◆ **EXERCISE DIRECTIONS**:
Would you write out all the records again, exactly?
Content starts
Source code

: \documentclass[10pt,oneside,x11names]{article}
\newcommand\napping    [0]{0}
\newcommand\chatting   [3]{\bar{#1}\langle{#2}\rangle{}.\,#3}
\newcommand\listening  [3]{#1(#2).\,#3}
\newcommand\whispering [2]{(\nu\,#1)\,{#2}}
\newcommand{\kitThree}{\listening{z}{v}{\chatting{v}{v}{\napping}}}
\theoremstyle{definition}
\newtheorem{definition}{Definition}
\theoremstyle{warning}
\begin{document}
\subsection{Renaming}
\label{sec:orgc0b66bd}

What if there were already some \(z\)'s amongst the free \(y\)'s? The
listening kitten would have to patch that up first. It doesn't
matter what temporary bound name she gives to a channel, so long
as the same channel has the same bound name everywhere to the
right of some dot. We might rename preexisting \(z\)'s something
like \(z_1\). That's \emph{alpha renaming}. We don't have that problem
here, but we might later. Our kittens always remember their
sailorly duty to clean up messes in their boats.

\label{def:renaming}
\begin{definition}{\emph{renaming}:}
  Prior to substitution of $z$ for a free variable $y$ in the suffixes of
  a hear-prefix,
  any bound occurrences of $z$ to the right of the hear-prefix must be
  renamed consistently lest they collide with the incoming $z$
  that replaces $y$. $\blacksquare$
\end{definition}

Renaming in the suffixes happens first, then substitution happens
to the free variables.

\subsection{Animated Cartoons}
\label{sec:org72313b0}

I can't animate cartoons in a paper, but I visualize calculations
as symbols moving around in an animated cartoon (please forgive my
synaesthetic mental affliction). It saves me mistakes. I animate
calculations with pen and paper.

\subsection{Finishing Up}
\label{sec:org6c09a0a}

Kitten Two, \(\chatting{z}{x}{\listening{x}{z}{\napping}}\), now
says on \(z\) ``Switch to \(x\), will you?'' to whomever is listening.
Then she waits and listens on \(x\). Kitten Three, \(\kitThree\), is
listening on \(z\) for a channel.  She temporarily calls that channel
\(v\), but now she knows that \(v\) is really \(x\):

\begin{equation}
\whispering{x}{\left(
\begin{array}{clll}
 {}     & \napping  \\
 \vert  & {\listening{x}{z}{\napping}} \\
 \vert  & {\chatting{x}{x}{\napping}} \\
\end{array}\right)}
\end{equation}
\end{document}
Content ends
◆ **RESPONSE AREA**:
Source code

: \documentclass[10pt,oneside,x11names]{article}
\newcommand\napping    [0]{0}
\newcommand\chatting   [3]{\bar{#1}\langle{#2}\rangle{}.\,#3}
\newcommand\listening  [3]{#1(#2).\,#3}
\newcommand\whispering [2]{(\nu\,#1)\,{#2}}
\newcommand{\kitThree}{\listening{z}{v}{\chatting{v}{v}{\napping}}}
\theoremstyle{definition}
\newtheorem{definition}{Definition}
\theoremstyle{warning}
\begin{document}
\subsection{Renaming}
\label{sec:orgc0b66bd}

What if there were already some \(z\)'s amongst the free \(y\)'s? The
listening kitten would have to patch that up first. It doesn't
matter what temporary bound name she gives to a channel, so long
as the same channel has the same bound name everywhere to the
right of some dot. We might rename preexisting \(z\)'s something
like \(z_1\). That's \emph{alpha renaming}. We don't have that problem
here, but we might later. Our kittens always remember their
sailorly duty to clean up messes in their boats.

\label{def:renaming}
\begin{definition}{\emph{renaming}:}
  Prior to substitution of $z$ for a free variable $y$ in the suffixes of
  a hear-prefix,
  any bound occurrences of $z$ to the right of the hear-prefix must be
  renamed consistently lest they collide with the incoming $z$
  that replaces $y$. $\blacksquare$
\end{definition}

Renaming in the suffixes happens first, then substitution happens
to the free variables.

\subsection{Animated Cartoons}
\label{sec:org72313b0}

I can't animate cartoons in a paper, but I visualize calculations
as symbols moving around in an animated cartoon (please forgive my
synaesthetic mental affliction). It saves me mistakes. I animate
calculations with pen and paper.

\subsection{Finishing Up}
\label{sec:org6c09a0a}

Kitten Two, \(\chatting{z}{x}{\listening{x}{z}{\napping}}\), now
says on \(z\) ``Switch to \(x\), will you?'' to whomever is listening.
Then she waits and listens on \(x\). Kitten Three, \(\kitThree\), is
listening on \(z\) for a channel.  She temporarily calls that channel
\(v\), but now she knows that \(v\) is really \(x\):

\begin{equation}
\whispering{x}{\left(
\begin{array}{clll}
 {}     & \napping  \\
 \vert  & {\listening{x}{z}{\napping}} \\
 \vert  & {\chatting{x}{x}{\napping}} \\
\end{array}\right)}
\end{equation}
\end{document}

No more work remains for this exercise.